L’EPUdF accueille un nouveau pasteur chaque mois ce qui, compte tenu des départs à la retraite, lui permet de stabiliser leur nombre. Un tiers d’entre eux, et même 45% des nouveaux pasteurs, sont des femmes.
Le Conseil des évangéliques “consterné”
Le Conseil national des évangéliques de France (Cnef) a jugé lundi “consternante” la décision de permettre la bénédiction liturgique des couples homosexuels mariés prise la veille par l’Eglise protestante unie de France (EPUdF, luthériens et réformés).
Dans un communiqué, le Cnef se dit “surpris par le vote massif des délégués synodaux” de l’EPUdF (94 voix pour, 3 contre), dimanche à Sète (Hérault), en faveur d’un tel choix, qu’il juge “contestable” à plusieurs égards.
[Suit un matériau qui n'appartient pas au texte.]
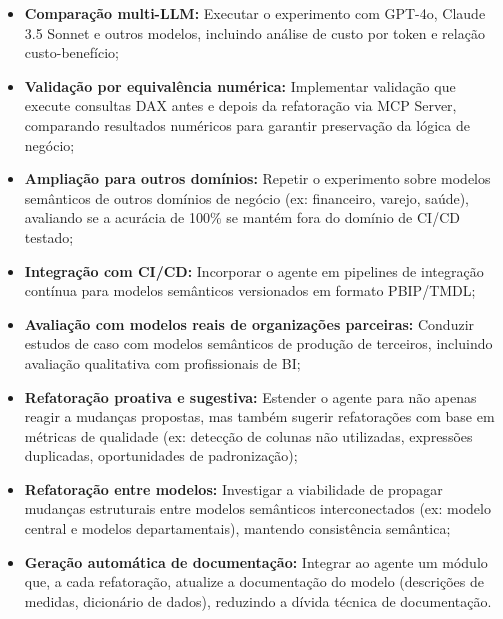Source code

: \documentclass[
    12pt,               %
    openright,          %
    oneside,            %
    a4paper,            %
    chapter=TITLE,      %
    section=TITLE,      %
    brazil              %
]{abntex2}
\begin{document}
\begin{itemize}
    \item \textbf{Comparação multi-LLM:} Executar o experimento com GPT-4o, Claude 3.5 Sonnet e outros modelos, incluindo análise de custo por token e relação custo-benefício;
    \item \textbf{Validação por equivalência numérica:} Implementar validação que execute consultas DAX antes e depois da refatoração via MCP Server, comparando resultados numéricos para garantir preservação da lógica de negócio;
    \item \textbf{Ampliação para outros domínios:} Repetir o experimento sobre modelos semânticos de outros domínios de negócio (ex: financeiro, varejo, saúde), avaliando se a acurácia de 100\% se mantém fora do domínio de CI/CD testado;
    \item \textbf{Integração com CI/CD:} Incorporar o agente em pipelines de integração contínua para modelos semânticos versionados em formato PBIP/TMDL;
    \item \textbf{Avaliação com modelos reais de organizações parceiras:} Conduzir estudos de caso com modelos semânticos de produção de terceiros, incluindo avaliação qualitativa com profissionais de BI;
    \item \textbf{Refatoração proativa e sugestiva:} Estender o agente para não apenas reagir a mudanças propostas, mas também sugerir refatorações com base em métricas de qualidade (ex: detecção de colunas não utilizadas, expressões duplicadas, oportunidades de padronização);
    \item \textbf{Refatoração entre modelos:} Investigar a viabilidade de propagar mudanças estruturais entre modelos semânticos interconectados (ex: modelo central e modelos departamentais), mantendo consistência semântica;
    \item \textbf{Geração automática de documentação:} Integrar ao agente um módulo que, a cada refatoração, atualize a documentação do modelo (descrições de medidas, dicionário de dados), reduzindo a dívida técnica de documentação.
\end{itemize}

\postextual



\begin{apendicesenv}




\end{apendicesenv}

\end{document}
D’abord, estime le Conseil des évangéliques, la communion luthéro-réformée a ainsi pris le risque de “confondre le souci louable d’accueillir en Église les personnes homosexuelles avec la bénédiction d’une pratique condamnée sans équivoque par la Bible”.
Ensuite le Cnef, qui dit vouloir affirmer une “voix libre” et ne “pas simplement suivre les tendances de la société”, voit dans cette bénédiction “un simple accompagnement de la volonté des personnes demandeuses” plutôt qu’une “occasion pastorale de découverte, avec elles, de la volonté de Dieu”. Enfin, il y voit la promotion d'”une grâce à bon marché bien éloignée de l’Évangile de Jésus-Christ et de ses exigences en matière d’éthique de vie”.
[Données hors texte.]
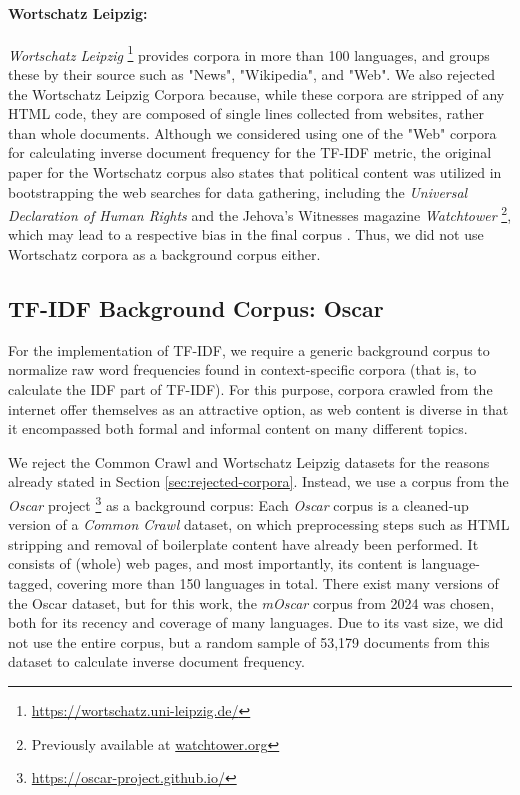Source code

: \paragraph{Wortschatz Leipzig:}
\textit{Wortschatz Leipzig} \footnote{\url{https://wortschatz.uni-leipzig.de/}} provides corpora in more than 100 languages, and groups these by their source such as "News", "Wikipedia", and "Web".
We also rejected the Wortschatz Leipzig Corpora because, while these corpora are stripped of any HTML code, they are composed of single lines collected from websites, rather than whole documents.
Although we considered using one of the "Web" corpora for calculating inverse document frequency for the TF-IDF metric, the original paper for the Wortschatz corpus also states that political content was utilized in bootstrapping the web searches for data gathering, including the \textit{Universal Declaration of Human Rights} and the Jehova's Witnesses magazine \textit{Watchtower} \footnote{Previously available at \url{watchtower.org}}, which may lead to a respective bias in the final corpus \cite{goldhahnBuildingLargeMonolingual2012}.
Thus, we did not use Wortschatz corpora as a background corpus either.

\subsection{TF-IDF Background Corpus: Oscar} \label{sec:oscar}
For the implementation of TF-IDF, we require a generic background corpus to normalize raw word frequencies found in context-specific corpora (that is, to calculate the IDF part of TF-IDF).
For this purpose, corpora crawled from the internet offer themselves as an attractive option, as web content is diverse in that it encompassed both formal and informal content on many different topics.

We reject the Common Crawl and Wortschatz Leipzig datasets for the reasons already stated in Section \ref{sec:rejected-corpora}.
Instead, we use a corpus from the \textit{Oscar} project \footnote{\url{https://oscar-project.github.io/}} as a background corpus:
Each \textit{Oscar} corpus is a cleaned-up version of a \textit{Common Crawl} dataset, on which preprocessing steps such as HTML stripping and removal of boilerplate content have already been performed.
It consists of (whole) web pages, and most importantly, its content is language-tagged, covering more than 150 languages in total.
There exist many versions of the Oscar dataset, but for this work, the \textit{mOscar} \cite{futeralMOSCARLargescaleMultilingual2024} corpus from 2024 was chosen, both for its recency and coverage of many languages.
Due to its vast size, we did not use the entire corpus, but a random sample of 53,179 documents from this dataset to calculate inverse document frequency.

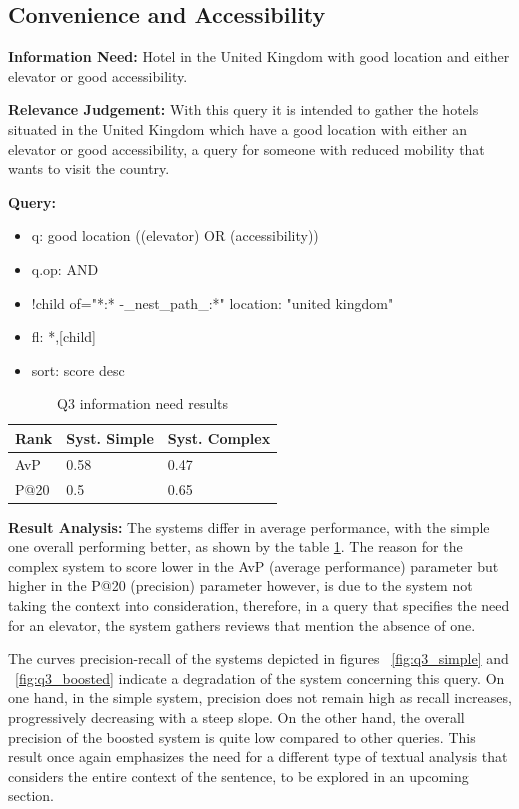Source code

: \documentclass[sigconf]{acmart}
\begin{document}
\subsection{Convenience and Accessibility}

\textbf{Information Need:} Hotel in the United Kingdom with good location and either elevator or good accessibility.

\textbf{Relevance Judgement:} With this query it is intended to gather the hotels situated in the United Kingdom which have a good location with either an elevator or good accessibility, a query for someone with reduced mobility that wants to visit the country.

\textbf{Query:}

\begin{itemize}
    \item q: good location ((elevator) OR (accessibility))
    \item q.op: AND
    \item {!child of="*:* -\_nest\_path\_:*"} location: "united kingdom"
    \item fl: *,[child]
    \item sort: score desc
\end{itemize}

\begin{table}[h]
\caption{Q3 information need results}
\label{tab:q3}
\begin{tabular}{lll}
\toprule
Rank & Syst. Simple & Syst. Complex\\
\midrule
AvP & 0.58 & 0.47  \\
P@20 & 0.5 & 0.65 \\
\bottomrule
\end{tabular}
\end{table}

\textbf{Result Analysis:} The systems differ in average performance, with the simple one overall performing better, as shown by the table \ref{tab:q3}. The reason for the complex system to score lower in the AvP (average performance) parameter but higher in the P@20 (precision) parameter however, is due to the system not taking the context into consideration, therefore, in a query that specifies the need for an elevator, the system gathers reviews that mention the absence of one.

The curves precision-recall of the systems depicted in figures ~\ref{fig:q3_simple} and ~\ref{fig:q3_boosted} indicate a degradation of the system concerning this query. On one hand, in the simple system, precision does not remain high as recall increases, progressively decreasing with a steep slope. On the other hand, the overall precision of the boosted system is quite low compared to other queries. This result once again emphasizes the need for a different type of textual analysis that considers the entire context of the sentence, to be explored in an upcoming section.
\end{document}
“Nul doute que la décision de l’Église protestante unie marquera de façon négative les relations qu’elle entretient avec les protestants évangéliques et compliquera aussi les relations avec les autres Églises”, prévient le Cnef.
Le Cnef, qui revendique 70% des évangéliques français sous sa tutelle, est l’une des grandes instances représentatives du protestantisme hexagonal avec la Fédération protestante de France (FPF), à laquelle appartient l’EPUdF.
Les évangéliques, qui comme les catholiques sont généralement plus conservateurs que les luthéro-réformés sur les sujets de société, sont estimés à quelque 600.000 pratiquants réguliers en France, dispersés en une multitude d’Eglises locales en plein essor.
L’EPUdF, elle, incarne le courant historique du protestantisme français. Elle est la première Eglise protestante française avec 110.000 membres actifs revendiqués parmi 400.000 personnes faisant appel à ses services.